Environmental Claims-Qualitatively Different

Several factors make environmental claims more dangerous than traditional construction claims.

Leveraged Liability: Liability for environmental projects is often disproportionate to the fees earned. Errors in small projects can result in large liabilities. Because liability is least when knowledge of the site is greatest, environmental projects, such as site assessments, can even have liability that is inversely proportionate to the fee. Doing less may result in more liability.

Third Party Liability: Environmental claims are often made by persons the engineer has never met. This broad range of invisible claimants-lenders, purchasers or bystanders-increase the probability and severity of claims.

Strict Statutory Liability: Negligence is the primary standard applicable to construction professionals. Environmental professionals, in contrast, can be subjected to strict statutory liability. CERCLA and similar statutes can impose liability on the faultless.

Evolving Technologies: Fast changing technologies assure that better methodologies will be developed. Unfortunately, today's decisions may get measured by tomorrow's knowledge.

Changing Social and Regulatory Environments: Even if technologies remained constant, the social and regulatory frameworks change.

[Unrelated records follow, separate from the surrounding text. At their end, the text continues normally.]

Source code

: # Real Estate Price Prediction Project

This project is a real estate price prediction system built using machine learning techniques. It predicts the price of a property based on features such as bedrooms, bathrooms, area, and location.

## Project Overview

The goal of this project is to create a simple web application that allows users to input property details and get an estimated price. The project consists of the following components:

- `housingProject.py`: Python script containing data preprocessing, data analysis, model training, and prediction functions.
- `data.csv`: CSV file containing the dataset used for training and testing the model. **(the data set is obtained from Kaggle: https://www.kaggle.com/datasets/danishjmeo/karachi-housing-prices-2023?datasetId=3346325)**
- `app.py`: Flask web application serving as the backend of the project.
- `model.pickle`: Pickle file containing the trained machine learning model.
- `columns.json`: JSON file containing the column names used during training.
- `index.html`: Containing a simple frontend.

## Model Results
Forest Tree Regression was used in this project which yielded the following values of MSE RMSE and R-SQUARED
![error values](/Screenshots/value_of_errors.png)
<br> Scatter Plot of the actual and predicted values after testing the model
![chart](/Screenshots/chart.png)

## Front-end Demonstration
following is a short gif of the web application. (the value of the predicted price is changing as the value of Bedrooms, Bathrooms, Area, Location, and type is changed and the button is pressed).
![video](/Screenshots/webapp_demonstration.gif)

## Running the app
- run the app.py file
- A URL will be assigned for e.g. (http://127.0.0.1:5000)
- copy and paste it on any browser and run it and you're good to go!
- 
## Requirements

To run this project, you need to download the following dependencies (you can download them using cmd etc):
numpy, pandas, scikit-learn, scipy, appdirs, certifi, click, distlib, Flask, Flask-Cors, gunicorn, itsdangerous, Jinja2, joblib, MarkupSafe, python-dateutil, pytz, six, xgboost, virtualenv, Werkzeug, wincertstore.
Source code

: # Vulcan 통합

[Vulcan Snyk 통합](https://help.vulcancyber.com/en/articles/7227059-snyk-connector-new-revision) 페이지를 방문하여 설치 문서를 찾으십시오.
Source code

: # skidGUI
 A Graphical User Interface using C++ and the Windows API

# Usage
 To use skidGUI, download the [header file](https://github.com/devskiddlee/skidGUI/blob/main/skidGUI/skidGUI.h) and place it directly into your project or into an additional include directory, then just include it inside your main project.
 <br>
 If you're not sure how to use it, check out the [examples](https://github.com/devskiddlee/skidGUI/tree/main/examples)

Creative claimants will contend their engineers should have anticipated likely developments.

Long Tailed Liability: Most construction claims occur soon after construction is completed. Statutes of limitation and repose further serve to shorten liability exposure. Environmental claims may lie dormant for many years. When they awake, culpable parties may have disappeared, insurance may have vanished, and legal standards may have changed. The asbestos crisis evidences the distress caused by latent liabilities.

Criminal and Personal Liability: Environmental statutes often contain provisions imposing personal and criminal liability. The dangers inherent in such claims complicate defense of environmental claims. Conflicts of interests abound, privileges disappear and defense costs skyrocket.

Liability of Environmental Professionals Under CERCLA

Engineering consultants face environmental liabilities imposed by contract terms and traditional tort law. While the liabilities arising under these theories can be severe, the legal basis for such claims does not differ from traditional principles applicable to construction claims. The liability faced by engineering consultants under environmental statutes, however, can be substantially broader than allowed under traditional theories.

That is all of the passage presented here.